▶ **Aim of the task**
Every line between the top of the data below and the line with "do the perform.", both ends included, must be retyped exactly.

[Stored data entries]
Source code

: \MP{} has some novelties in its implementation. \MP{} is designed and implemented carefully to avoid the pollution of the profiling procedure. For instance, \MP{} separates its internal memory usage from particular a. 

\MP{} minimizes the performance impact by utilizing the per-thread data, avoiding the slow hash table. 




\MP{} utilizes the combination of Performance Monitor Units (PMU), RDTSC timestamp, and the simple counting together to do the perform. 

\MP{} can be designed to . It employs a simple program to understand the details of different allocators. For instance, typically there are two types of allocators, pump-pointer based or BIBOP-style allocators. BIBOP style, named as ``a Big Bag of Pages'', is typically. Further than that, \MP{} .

▶ **Completed task**
Source code

: \MP{} has some novelties in its implementation. \MP{} is designed and implemented carefully to avoid the pollution of the profiling procedure. For instance, \MP{} separates its internal memory usage from particular a. 

\MP{} minimizes the performance impact by utilizing the per-thread data, avoiding the slow hash table. 




\MP{} utilizes the combination of Performance Monitor Units (PMU), RDTSC timestamp, and the simple counting together to do the perform. 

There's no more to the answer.